◆ THE TASK
Print, please, the line that contains "- Поиск следующего" and each line after it to the end of the entries, unchanged and with nothing else.

◆ PROVIDED DATA
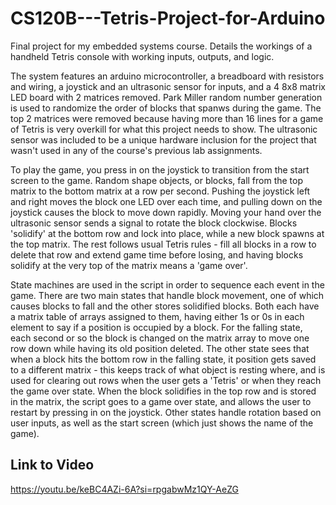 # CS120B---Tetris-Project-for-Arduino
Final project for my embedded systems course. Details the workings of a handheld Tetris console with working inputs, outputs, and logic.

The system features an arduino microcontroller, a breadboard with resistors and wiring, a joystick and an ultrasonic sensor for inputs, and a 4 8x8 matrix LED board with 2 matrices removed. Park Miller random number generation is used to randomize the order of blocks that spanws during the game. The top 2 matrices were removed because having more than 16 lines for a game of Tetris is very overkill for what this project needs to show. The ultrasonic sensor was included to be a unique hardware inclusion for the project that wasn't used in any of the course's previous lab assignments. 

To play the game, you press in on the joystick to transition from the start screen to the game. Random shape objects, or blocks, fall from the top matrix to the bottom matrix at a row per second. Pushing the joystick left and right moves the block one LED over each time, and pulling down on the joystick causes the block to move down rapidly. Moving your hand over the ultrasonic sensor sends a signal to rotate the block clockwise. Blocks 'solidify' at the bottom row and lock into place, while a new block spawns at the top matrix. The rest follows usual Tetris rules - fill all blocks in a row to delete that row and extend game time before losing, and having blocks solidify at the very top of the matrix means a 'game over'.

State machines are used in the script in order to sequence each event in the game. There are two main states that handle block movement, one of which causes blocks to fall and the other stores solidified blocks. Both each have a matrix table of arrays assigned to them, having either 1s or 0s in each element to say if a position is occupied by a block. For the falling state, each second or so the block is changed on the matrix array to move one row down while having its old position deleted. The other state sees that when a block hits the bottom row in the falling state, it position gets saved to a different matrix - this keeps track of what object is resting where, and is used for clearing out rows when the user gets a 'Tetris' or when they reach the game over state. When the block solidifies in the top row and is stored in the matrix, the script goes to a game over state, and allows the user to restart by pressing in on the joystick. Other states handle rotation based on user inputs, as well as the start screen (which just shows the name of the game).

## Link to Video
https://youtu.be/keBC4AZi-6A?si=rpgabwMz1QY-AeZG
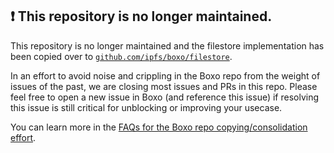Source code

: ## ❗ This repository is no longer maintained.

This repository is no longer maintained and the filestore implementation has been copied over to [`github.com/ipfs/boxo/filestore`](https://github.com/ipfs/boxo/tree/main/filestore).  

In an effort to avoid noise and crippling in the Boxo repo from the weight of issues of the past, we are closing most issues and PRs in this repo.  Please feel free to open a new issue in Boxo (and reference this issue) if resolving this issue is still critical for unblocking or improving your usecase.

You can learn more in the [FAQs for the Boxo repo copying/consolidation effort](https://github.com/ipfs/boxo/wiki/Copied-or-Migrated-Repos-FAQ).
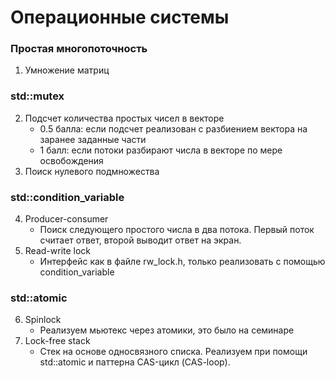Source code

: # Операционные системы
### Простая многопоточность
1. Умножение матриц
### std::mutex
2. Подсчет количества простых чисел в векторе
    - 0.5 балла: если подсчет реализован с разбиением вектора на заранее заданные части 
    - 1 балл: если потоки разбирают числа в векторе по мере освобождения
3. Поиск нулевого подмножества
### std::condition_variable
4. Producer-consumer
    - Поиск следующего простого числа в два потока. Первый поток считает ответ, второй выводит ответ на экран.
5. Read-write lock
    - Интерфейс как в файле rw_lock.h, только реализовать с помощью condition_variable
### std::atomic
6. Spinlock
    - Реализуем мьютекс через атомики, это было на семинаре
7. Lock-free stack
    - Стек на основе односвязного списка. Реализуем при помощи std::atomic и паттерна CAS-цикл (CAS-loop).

◆ ANSWER SECTION
    - Поиск следующего простого числа в два потока. Первый поток считает ответ, второй выводит ответ на экран.
5. Read-write lock
    - Интерфейс как в файле rw_lock.h, только реализовать с помощью condition_variable
### std::atomic
6. Spinlock
    - Реализуем мьютекс через атомики, это было на семинаре
7. Lock-free stack
    - Стек на основе односвязного списка. Реализуем при помощи std::atomic и паттерна CAS-цикл (CAS-loop).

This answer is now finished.